● Task item
Lines from the entries below that hold "巴尔干炮" form the answer; copy all of them.

● Data supplied
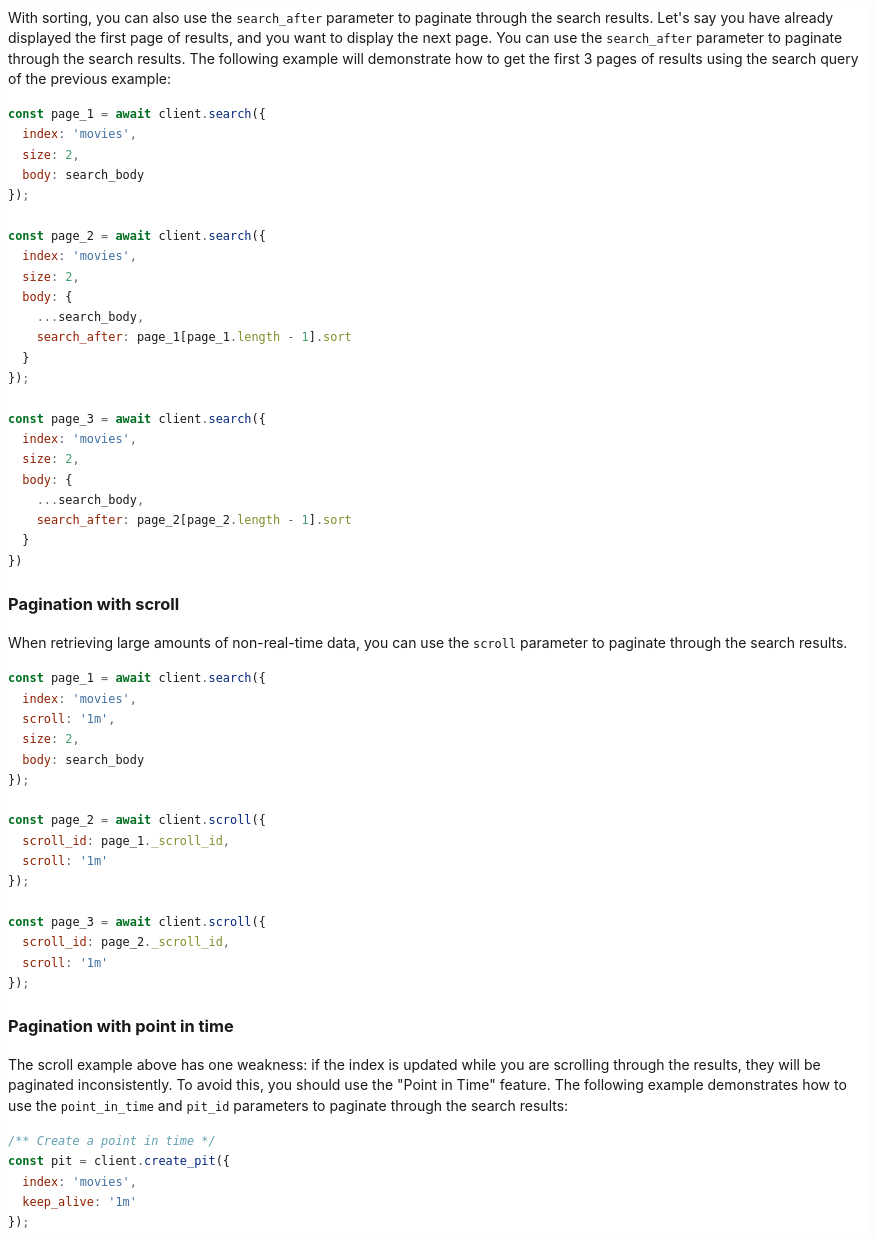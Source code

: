 With sorting, you can also use the `search_after` parameter to paginate through the search results. Let's say you have already displayed the first page of results, and you want to display the next page. You can use the `search_after` parameter to paginate through the search results. The following example will demonstrate how to get the first 3 pages of results using the search query of the previous example:
```javascript
const page_1 = await client.search({
  index: 'movies',
  size: 2,
  body: search_body
});

const page_2 = await client.search({
  index: 'movies',
  size: 2,
  body: {
    ...search_body,
    search_after: page_1[page_1.length - 1].sort
  }
});

const page_3 = await client.search({
  index: 'movies',
  size: 2,
  body: {
    ...search_body,
    search_after: page_2[page_2.length - 1].sort
  }
})
```
### Pagination with scroll
When retrieving large amounts of non-real-time data, you can use the `scroll` parameter to paginate through the search results.
```javascript
const page_1 = await client.search({
  index: 'movies',
  scroll: '1m',
  size: 2,
  body: search_body
});

const page_2 = await client.scroll({
  scroll_id: page_1._scroll_id,
  scroll: '1m'
});

const page_3 = await client.scroll({
  scroll_id: page_2._scroll_id,
  scroll: '1m'
});
```
### Pagination with point in time
The scroll example above has one weakness: if the index is updated while you are scrolling through the results, they will be paginated inconsistently. To avoid this, you should use the "Point in Time" feature. The following example demonstrates how to use the `point_in_time` and `pit_id` parameters to paginate through the search results:
```javascript
/** Create a point in time */
const pit = client.create_pit({
  index: 'movies',
  keep_alive: '1m'
});

```
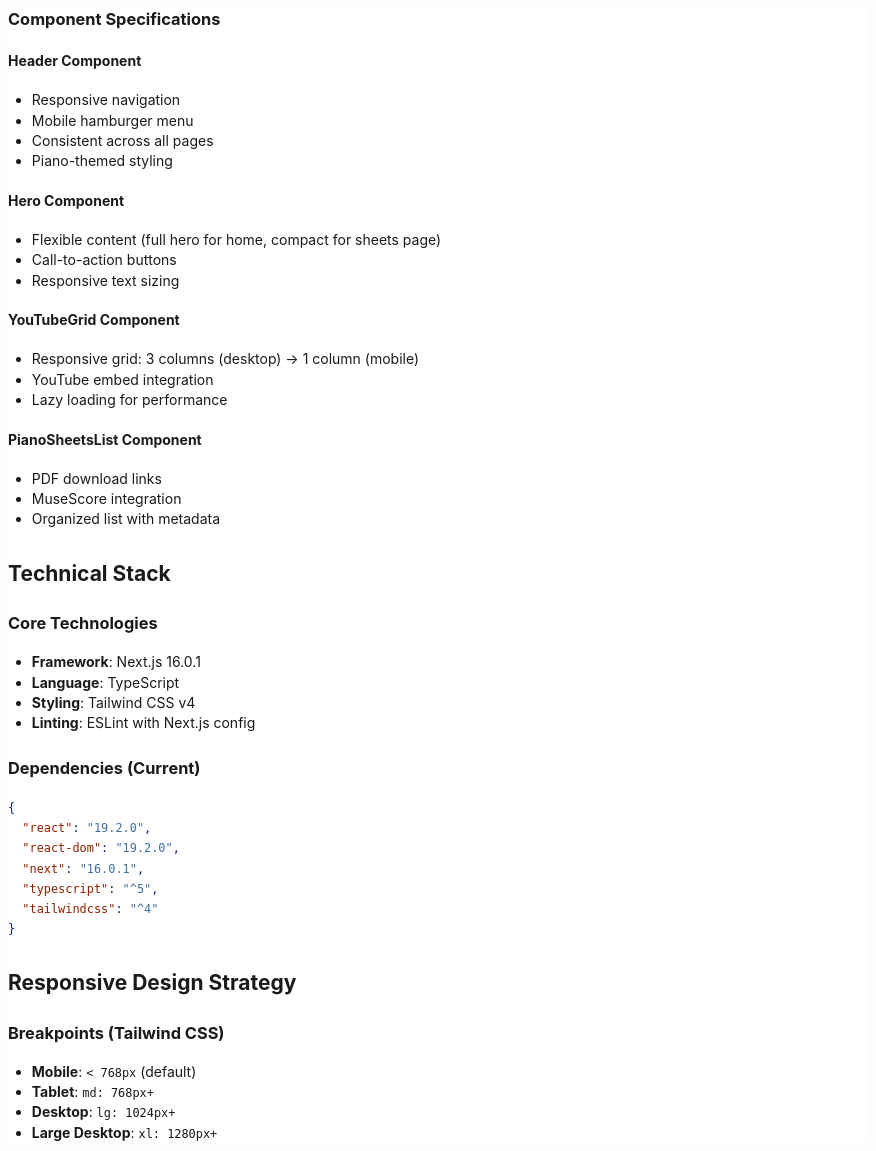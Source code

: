 ### Component Specifications

#### Header Component
- Responsive navigation
- Mobile hamburger menu
- Consistent across all pages
- Piano-themed styling

#### Hero Component
- Flexible content (full hero for home, compact for sheets page)
- Call-to-action buttons
- Responsive text sizing

#### YouTubeGrid Component
- Responsive grid: 3 columns (desktop) → 1 column (mobile)
- YouTube embed integration
- Lazy loading for performance

#### PianoSheetsList Component
- PDF download links
- MuseScore integration
- Organized list with metadata

## Technical Stack

### Core Technologies
- **Framework**: Next.js 16.0.1
- **Language**: TypeScript
- **Styling**: Tailwind CSS v4
- **Linting**: ESLint with Next.js config

### Dependencies (Current)
```json
{
  "react": "19.2.0",
  "react-dom": "19.2.0",
  "next": "16.0.1",
  "typescript": "^5",
  "tailwindcss": "^4"
}
```

## Responsive Design Strategy

### Breakpoints (Tailwind CSS)
- **Mobile**: `< 768px` (default)
- **Tablet**: `md: 768px+`
- **Desktop**: `lg: 1024px+`
- **Large Desktop**: `xl: 1280px+`
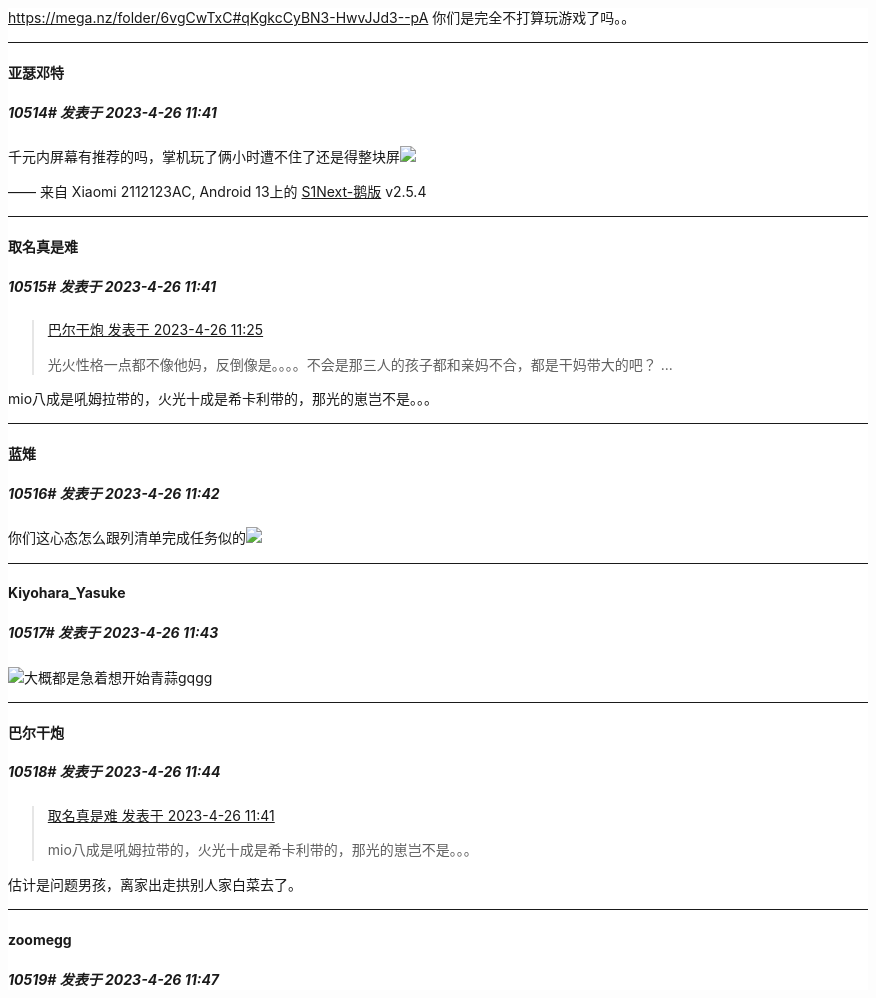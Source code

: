 https://mega.nz/folder/6vgCwTxC#qKgkcCyBN3-HwvJJd3--pA</blockquote>
你们是完全不打算玩游戏了吗。。

*****

####  亚瑟邓特  
##### 10514#       发表于 2023-4-26 11:41

千元内屏幕有推荐的吗，掌机玩了俩小时遭不住了还是得整块屏<img src="https://static.saraba1st.com/image/smiley/face2017/068.png" referrerpolicy="no-referrer">

—— 来自 Xiaomi 2112123AC, Android 13上的 [S1Next-鹅版](https://github.com/ykrank/S1-Next/releases) v2.5.4

*****

####  取名真是难  
##### 10515#       发表于 2023-4-26 11:41

<blockquote><a href="httphttps://bbs.saraba1st.com/2b/forum.php?mod=redirect&amp;goto=findpost&amp;pid=60617928&amp;ptid=2084818" target="_blank">巴尔干炮 发表于 2023-4-26 11:25</a>

光火性格一点都不像他妈，反倒像是。。。。不会是那三人的孩子都和亲妈不合，都是干妈带大的吧？ ...</blockquote>
mio八成是吼姆拉带的，火光十成是希卡利带的，那光的崽岂不是。。。

*****

####  蓝雉  
##### 10516#       发表于 2023-4-26 11:42

你们这心态怎么跟列清单完成任务似的<img src="https://static.saraba1st.com/image/smiley/face2017/037.png" referrerpolicy="no-referrer">

*****

####  Kiyohara_Yasuke  
##### 10517#       发表于 2023-4-26 11:43

<img src="https://static.saraba1st.com/image/smiley/face2017/255.png" referrerpolicy="no-referrer">大概都是急着想开始青蒜gqgg

*****

####  巴尔干炮  
##### 10518#       发表于 2023-4-26 11:44

<blockquote><a href="httphttps://bbs.saraba1st.com/2b/forum.php?mod=redirect&amp;goto=findpost&amp;pid=60618180&amp;ptid=2084818" target="_blank">取名真是难 发表于 2023-4-26 11:41</a>

mio八成是吼姆拉带的，火光十成是希卡利带的，那光的崽岂不是。。。</blockquote>
估计是问题男孩，离家出走拱别人家白菜去了。

*****

####  zoomegg  
##### 10519#       发表于 2023-4-26 11:47
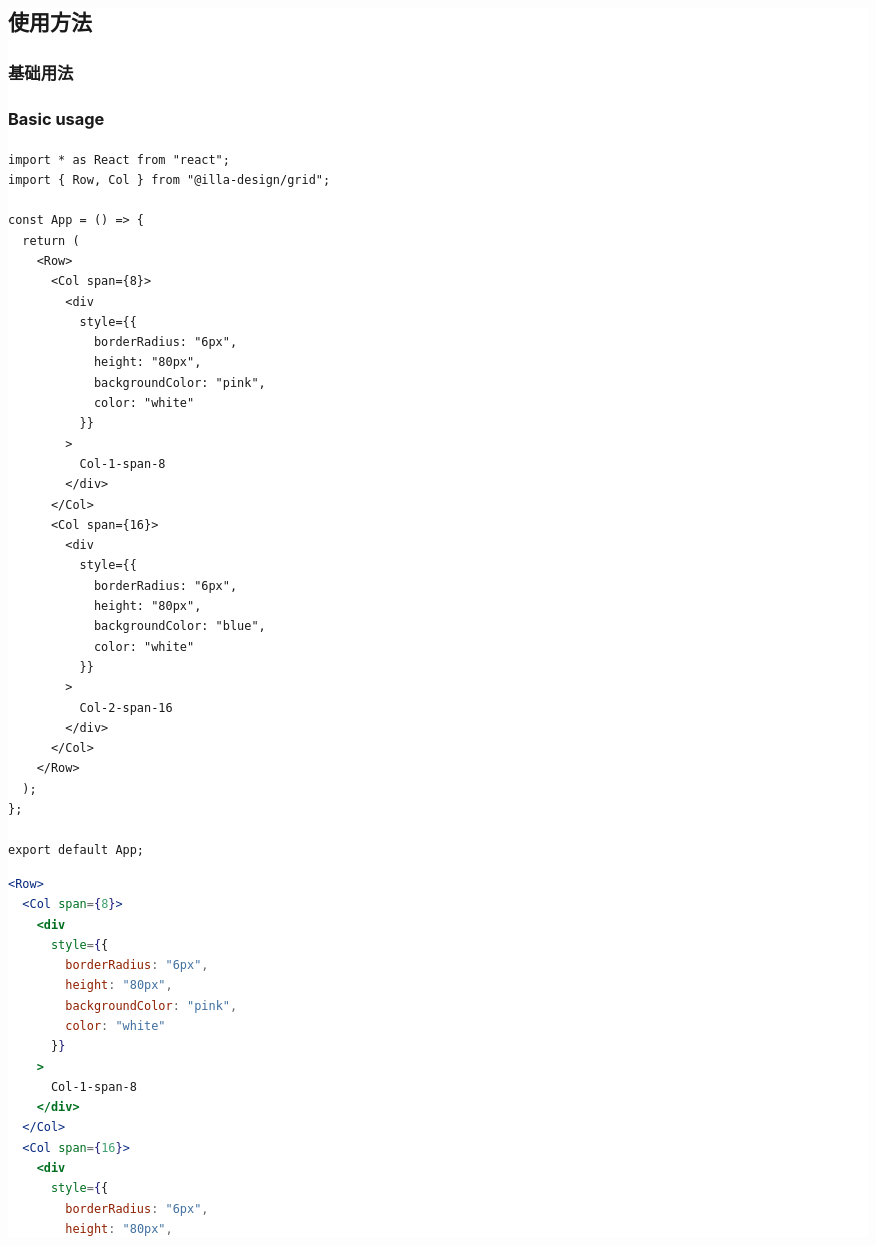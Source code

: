 ## 使用方法

### 基础用法

### Basic usage

```SnackPlayer dependencies=@illa-design/grid
import * as React from "react";
import { Row, Col } from "@illa-design/grid";

const App = () => {
  return (
    <Row>
      <Col span={8}>
        <div
          style={{
            borderRadius: "6px",
            height: "80px",
            backgroundColor: "pink",
            color: "white"
          }}
        >
          Col-1-span-8
        </div>
      </Col>
      <Col span={16}>
        <div
          style={{
            borderRadius: "6px",
            height: "80px",
            backgroundColor: "blue",
            color: "white"
          }}
        >
          Col-2-span-16
        </div>
      </Col>
    </Row>
  );
};

export default App;
```

```jsx
<Row>
  <Col span={8}>
    <div
      style={{
        borderRadius: "6px",
        height: "80px",
        backgroundColor: "pink",
        color: "white"
      }}
    >
      Col-1-span-8
    </div>
  </Col>
  <Col span={16}>
    <div
      style={{
        borderRadius: "6px",
        height: "80px",
```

● Worked solution
<blockquote><a href="httphttps://bbs.saraba1st.com/2b/forum.php?mod=redirect&amp;goto=findpost&amp;pid=60617928&amp;ptid=2084818" target="_blank">巴尔干炮 发表于 2023-4-26 11:25</a>
####  巴尔干炮  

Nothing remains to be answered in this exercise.